**What the exercise asks:** The answer should contain every entry below, copied exactly.
========================
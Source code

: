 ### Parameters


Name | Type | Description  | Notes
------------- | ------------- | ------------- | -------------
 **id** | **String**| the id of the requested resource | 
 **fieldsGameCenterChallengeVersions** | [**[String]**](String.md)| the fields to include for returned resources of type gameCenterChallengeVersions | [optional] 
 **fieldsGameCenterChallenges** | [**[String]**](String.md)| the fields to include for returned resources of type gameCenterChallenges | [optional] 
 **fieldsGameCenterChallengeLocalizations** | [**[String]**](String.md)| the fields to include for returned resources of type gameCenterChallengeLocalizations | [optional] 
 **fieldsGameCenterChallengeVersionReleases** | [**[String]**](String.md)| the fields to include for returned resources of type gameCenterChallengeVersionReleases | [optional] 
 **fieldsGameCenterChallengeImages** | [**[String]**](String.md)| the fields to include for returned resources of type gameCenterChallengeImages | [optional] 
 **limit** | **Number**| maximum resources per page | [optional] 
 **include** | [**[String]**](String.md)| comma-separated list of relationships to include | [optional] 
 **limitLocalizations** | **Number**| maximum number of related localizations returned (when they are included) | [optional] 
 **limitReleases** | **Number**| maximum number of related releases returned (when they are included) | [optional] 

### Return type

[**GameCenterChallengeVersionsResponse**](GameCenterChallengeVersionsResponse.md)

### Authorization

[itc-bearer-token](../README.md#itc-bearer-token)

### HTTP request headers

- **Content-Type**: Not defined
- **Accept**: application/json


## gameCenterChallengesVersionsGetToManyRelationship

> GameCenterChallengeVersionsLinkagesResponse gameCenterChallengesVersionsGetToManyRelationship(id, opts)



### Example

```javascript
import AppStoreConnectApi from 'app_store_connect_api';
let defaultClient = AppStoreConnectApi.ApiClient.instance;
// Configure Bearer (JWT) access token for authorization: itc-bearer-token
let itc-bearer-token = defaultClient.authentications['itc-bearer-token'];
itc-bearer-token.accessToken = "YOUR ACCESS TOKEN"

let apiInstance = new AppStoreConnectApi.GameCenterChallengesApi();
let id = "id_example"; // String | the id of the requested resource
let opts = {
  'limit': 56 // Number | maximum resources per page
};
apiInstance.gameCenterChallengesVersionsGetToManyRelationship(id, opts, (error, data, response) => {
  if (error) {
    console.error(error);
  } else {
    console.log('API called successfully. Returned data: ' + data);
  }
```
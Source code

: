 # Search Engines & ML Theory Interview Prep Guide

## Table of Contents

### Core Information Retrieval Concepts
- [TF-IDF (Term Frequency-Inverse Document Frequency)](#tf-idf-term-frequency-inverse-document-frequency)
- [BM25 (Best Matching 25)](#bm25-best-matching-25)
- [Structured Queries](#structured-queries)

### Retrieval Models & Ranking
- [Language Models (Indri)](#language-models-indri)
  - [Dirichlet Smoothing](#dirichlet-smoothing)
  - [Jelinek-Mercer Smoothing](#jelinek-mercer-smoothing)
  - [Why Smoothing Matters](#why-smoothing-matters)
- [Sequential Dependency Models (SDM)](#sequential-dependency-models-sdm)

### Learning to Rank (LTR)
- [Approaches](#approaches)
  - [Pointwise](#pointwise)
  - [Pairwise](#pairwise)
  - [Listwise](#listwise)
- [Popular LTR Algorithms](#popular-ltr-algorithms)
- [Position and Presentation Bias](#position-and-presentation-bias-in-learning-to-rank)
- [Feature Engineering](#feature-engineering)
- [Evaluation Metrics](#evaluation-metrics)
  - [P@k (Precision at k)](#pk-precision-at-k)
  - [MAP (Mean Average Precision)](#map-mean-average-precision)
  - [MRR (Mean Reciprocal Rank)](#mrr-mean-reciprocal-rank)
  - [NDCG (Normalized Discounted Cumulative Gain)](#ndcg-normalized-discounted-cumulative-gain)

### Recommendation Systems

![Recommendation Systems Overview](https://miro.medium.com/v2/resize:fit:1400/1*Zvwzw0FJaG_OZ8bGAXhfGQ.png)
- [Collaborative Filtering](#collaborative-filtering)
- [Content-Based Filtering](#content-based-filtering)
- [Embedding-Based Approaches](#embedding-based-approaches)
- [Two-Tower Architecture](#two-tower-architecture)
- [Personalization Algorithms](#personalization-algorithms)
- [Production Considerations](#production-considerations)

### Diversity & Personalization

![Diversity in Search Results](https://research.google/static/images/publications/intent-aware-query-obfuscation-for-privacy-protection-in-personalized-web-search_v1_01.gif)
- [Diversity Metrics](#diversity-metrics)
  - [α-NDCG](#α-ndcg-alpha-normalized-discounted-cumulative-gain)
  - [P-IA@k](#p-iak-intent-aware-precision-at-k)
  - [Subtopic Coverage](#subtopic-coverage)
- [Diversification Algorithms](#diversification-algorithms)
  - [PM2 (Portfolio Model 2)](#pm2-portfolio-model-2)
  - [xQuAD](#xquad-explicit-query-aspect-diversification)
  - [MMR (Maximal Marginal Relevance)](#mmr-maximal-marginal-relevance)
========================
**Answer for the task:**
Source code

: ### Parameters


Name | Type | Description  | Notes
------------- | ------------- | ------------- | -------------
 **id** | **String**| the id of the requested resource | 
 **fieldsGameCenterChallengeVersions** | [**[String]**](String.md)| the fields to include for returned resources of type gameCenterChallengeVersions | [optional] 
 **fieldsGameCenterChallenges** | [**[String]**](String.md)| the fields to include for returned resources of type gameCenterChallenges | [optional] 
 **fieldsGameCenterChallengeLocalizations** | [**[String]**](String.md)| the fields to include for returned resources of type gameCenterChallengeLocalizations | [optional] 
 **fieldsGameCenterChallengeVersionReleases** | [**[String]**](String.md)| the fields to include for returned resources of type gameCenterChallengeVersionReleases | [optional] 
 **fieldsGameCenterChallengeImages** | [**[String]**](String.md)| the fields to include for returned resources of type gameCenterChallengeImages | [optional] 
 **limit** | **Number**| maximum resources per page | [optional] 
 **include** | [**[String]**](String.md)| comma-separated list of relationships to include | [optional] 
 **limitLocalizations** | **Number**| maximum number of related localizations returned (when they are included) | [optional] 
 **limitReleases** | **Number**| maximum number of related releases returned (when they are included) | [optional] 

### Return type

[**GameCenterChallengeVersionsResponse**](GameCenterChallengeVersionsResponse.md)

### Authorization

[itc-bearer-token](../README.md#itc-bearer-token)

### HTTP request headers

- **Content-Type**: Not defined
- **Accept**: application/json


## gameCenterChallengesVersionsGetToManyRelationship

> GameCenterChallengeVersionsLinkagesResponse gameCenterChallengesVersionsGetToManyRelationship(id, opts)



### Example

```javascript
import AppStoreConnectApi from 'app_store_connect_api';
let defaultClient = AppStoreConnectApi.ApiClient.instance;
// Configure Bearer (JWT) access token for authorization: itc-bearer-token
let itc-bearer-token = defaultClient.authentications['itc-bearer-token'];
itc-bearer-token.accessToken = "YOUR ACCESS TOKEN"

let apiInstance = new AppStoreConnectApi.GameCenterChallengesApi();
let id = "id_example"; // String | the id of the requested resource
let opts = {
  'limit': 56 // Number | maximum resources per page
};
apiInstance.gameCenterChallengesVersionsGetToManyRelationship(id, opts, (error, data, response) => {
  if (error) {
    console.error(error);
  } else {
    console.log('API called successfully. Returned data: ' + data);
  }
```
Source code

: # Search Engines & ML Theory Interview Prep Guide

## Table of Contents

### Core Information Retrieval Concepts
- [TF-IDF (Term Frequency-Inverse Document Frequency)](#tf-idf-term-frequency-inverse-document-frequency)
- [BM25 (Best Matching 25)](#bm25-best-matching-25)
- [Structured Queries](#structured-queries)

### Retrieval Models & Ranking
- [Language Models (Indri)](#language-models-indri)
  - [Dirichlet Smoothing](#dirichlet-smoothing)
  - [Jelinek-Mercer Smoothing](#jelinek-mercer-smoothing)
  - [Why Smoothing Matters](#why-smoothing-matters)
- [Sequential Dependency Models (SDM)](#sequential-dependency-models-sdm)

### Learning to Rank (LTR)
- [Approaches](#approaches)
  - [Pointwise](#pointwise)
  - [Pairwise](#pairwise)
  - [Listwise](#listwise)
- [Popular LTR Algorithms](#popular-ltr-algorithms)
- [Position and Presentation Bias](#position-and-presentation-bias-in-learning-to-rank)
- [Feature Engineering](#feature-engineering)
- [Evaluation Metrics](#evaluation-metrics)
  - [P@k (Precision at k)](#pk-precision-at-k)
  - [MAP (Mean Average Precision)](#map-mean-average-precision)
  - [MRR (Mean Reciprocal Rank)](#mrr-mean-reciprocal-rank)
  - [NDCG (Normalized Discounted Cumulative Gain)](#ndcg-normalized-discounted-cumulative-gain)

### Recommendation Systems

![Recommendation Systems Overview](https://miro.medium.com/v2/resize:fit:1400/1*Zvwzw0FJaG_OZ8bGAXhfGQ.png)
- [Collaborative Filtering](#collaborative-filtering)
- [Content-Based Filtering](#content-based-filtering)
- [Embedding-Based Approaches](#embedding-based-approaches)
- [Two-Tower Architecture](#two-tower-architecture)
- [Personalization Algorithms](#personalization-algorithms)
- [Production Considerations](#production-considerations)

### Diversity & Personalization

![Diversity in Search Results](https://research.google/static/images/publications/intent-aware-query-obfuscation-for-privacy-protection-in-personalized-web-search_v1_01.gif)
- [Diversity Metrics](#diversity-metrics)
  - [α-NDCG](#α-ndcg-alpha-normalized-discounted-cumulative-gain)
  - [P-IA@k](#p-iak-intent-aware-precision-at-k)
  - [Subtopic Coverage](#subtopic-coverage)
- [Diversification Algorithms](#diversification-algorithms)
  - [PM2 (Portfolio Model 2)](#pm2-portfolio-model-2)
  - [xQuAD](#xquad-explicit-query-aspect-diversification)
  - [MMR (Maximal Marginal Relevance)](#mmr-maximal-marginal-relevance)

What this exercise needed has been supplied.